An old chess anecdote tells of how the Russian master, Nimzowitsch, was unsettled when his opponent took out a cigarette case and placed it next to the chess board during a match. Nimzowitsch, who hated cigarette smoke, immediately called the organizers and lodged a complaint. The poor officials argued that as the man had not lit up and there was no smoke there could be no complaint. “I know” retorted the great Nimzo, ‘but he threatens to smoke and you know as well as I, that in chess, the threat is stronger than the execution’.
As in chess, so may it be in markets, especially in the world of Central banks and Sovereign Treasury Departments.
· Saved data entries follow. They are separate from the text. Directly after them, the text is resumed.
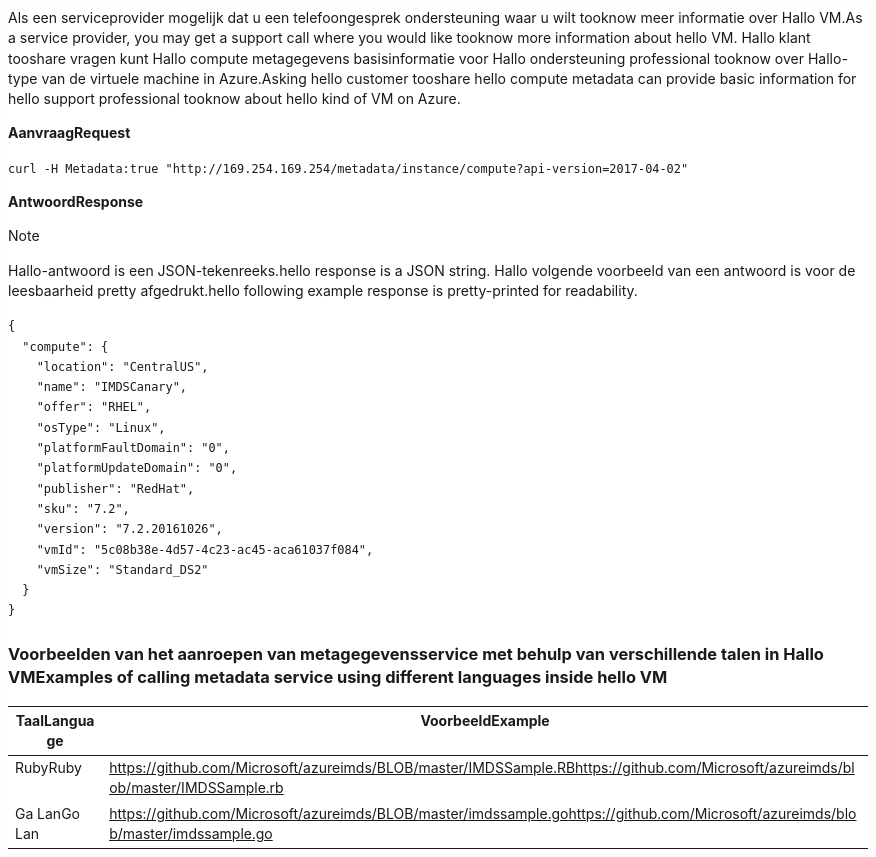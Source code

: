 <span data-ttu-id="07f07-252">Als een serviceprovider mogelijk dat u een telefoongesprek ondersteuning waar u wilt tooknow meer informatie over Hallo VM.</span><span class="sxs-lookup"><span data-stu-id="07f07-252">As a service provider, you may get a support call where you would like tooknow more information about hello VM.</span></span> <span data-ttu-id="07f07-253">Hallo klant tooshare vragen kunt Hallo compute metagegevens basisinformatie voor Hallo ondersteuning professional tooknow over Hallo-type van de virtuele machine in Azure.</span><span class="sxs-lookup"><span data-stu-id="07f07-253">Asking hello customer tooshare hello compute metadata can provide basic information for hello support professional tooknow about hello kind of VM on Azure.</span></span> 

<span data-ttu-id="07f07-254">**Aanvraag**</span><span class="sxs-lookup"><span data-stu-id="07f07-254">**Request**</span></span>

```
curl -H Metadata:true "http://169.254.169.254/metadata/instance/compute?api-version=2017-04-02"
```

<span data-ttu-id="07f07-255">**Antwoord**</span><span class="sxs-lookup"><span data-stu-id="07f07-255">**Response**</span></span>

> [!NOTE] 
> <span data-ttu-id="07f07-256">Hallo-antwoord is een JSON-tekenreeks.</span><span class="sxs-lookup"><span data-stu-id="07f07-256">hello response is a JSON string.</span></span> <span data-ttu-id="07f07-257">Hallo volgende voorbeeld van een antwoord is voor de leesbaarheid pretty afgedrukt.</span><span class="sxs-lookup"><span data-stu-id="07f07-257">hello following example response is pretty-printed for readability.</span></span>

```
{
  "compute": {
    "location": "CentralUS",
    "name": "IMDSCanary",
    "offer": "RHEL",
    "osType": "Linux",
    "platformFaultDomain": "0",
    "platformUpdateDomain": "0",
    "publisher": "RedHat",
    "sku": "7.2",
    "version": "7.2.20161026",
    "vmId": "5c08b38e-4d57-4c23-ac45-aca61037f084",
    "vmSize": "Standard_DS2"
  }
}
```

### <a name="examples-of-calling-metadata-service-using-different-languages-inside-hello-vm"></a><span data-ttu-id="07f07-258">Voorbeelden van het aanroepen van metagegevensservice met behulp van verschillende talen in Hallo VM</span><span class="sxs-lookup"><span data-stu-id="07f07-258">Examples of calling metadata service using different languages inside hello VM</span></span> 

<span data-ttu-id="07f07-259">Taal</span><span class="sxs-lookup"><span data-stu-id="07f07-259">Language</span></span> | <span data-ttu-id="07f07-260">Voorbeeld</span><span class="sxs-lookup"><span data-stu-id="07f07-260">Example</span></span> 
---------|----------------
<span data-ttu-id="07f07-261">Ruby</span><span class="sxs-lookup"><span data-stu-id="07f07-261">Ruby</span></span>     | <span data-ttu-id="07f07-262">https://github.com/Microsoft/azureimds/BLOB/master/IMDSSample.RB</span><span class="sxs-lookup"><span data-stu-id="07f07-262">https://github.com/Microsoft/azureimds/blob/master/IMDSSample.rb</span></span>
<span data-ttu-id="07f07-263">Ga Lan</span><span class="sxs-lookup"><span data-stu-id="07f07-263">Go Lan</span></span>   | <span data-ttu-id="07f07-264">https://github.com/Microsoft/azureimds/BLOB/master/imdssample.go</span><span class="sxs-lookup"><span data-stu-id="07f07-264">https://github.com/Microsoft/azureimds/blob/master/imdssample.go</span></span>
Hank Paulson, the former US Treasury Secretary famously asked Congress in June 2008 to authorize him to use unrestricted amounts of federal money so that, well, he wouldn’t have to. “If you have a bazooka in your pocket and people know it, you probably won't have to use it” he pleaded, in an attempt to get government money to shore up the troubled mortgage agencies Fannie Mae and Freddie Mac. That part didn’t go exactly to plan – not only did he have to use his bazooka but was soon in front of Congress again asking for far more ammunition in the form of TARP to calm the panicked markets. Soon the Fed joined the action and after many rounds of quantitative easing and near -zero rates seems, based on recent data, to have finally put the US on a firm path to recovery.
Whatever it takes, but when?
Political realities make such coordinated action between fiscal and monetary policy virtually impossible across Europe. As a monetary union alone, it has been left primarily to the ECB to shoulder the responsibility of steadying the Eurozone economy. Draghi is a past master at using the vague threat of action to beat markets into submission. “We’ll do whatever it takes” he claimed in 2012 to stop the market tailspin and hasn’t yet been forced to spend a single euro on buying European Sovereign Debt.
The market has a funny way of testing the credibility of repeated threats. The fear in many investors’ minds must be ‘Will Draghi’s cigarette case turn out to be empty?’
For UK pension schemes, empty threats and unclear actions in the Eurozone have contributed potentially a large share to rising liabilities as long term gilt yields have fallen by more than 1% over the last year. Such volatile environments further highlight the importance for pension schemes to focus on clear objectives through a robust framework of managing investment risk rather than waiting for Draghi to open his Cigarette Case.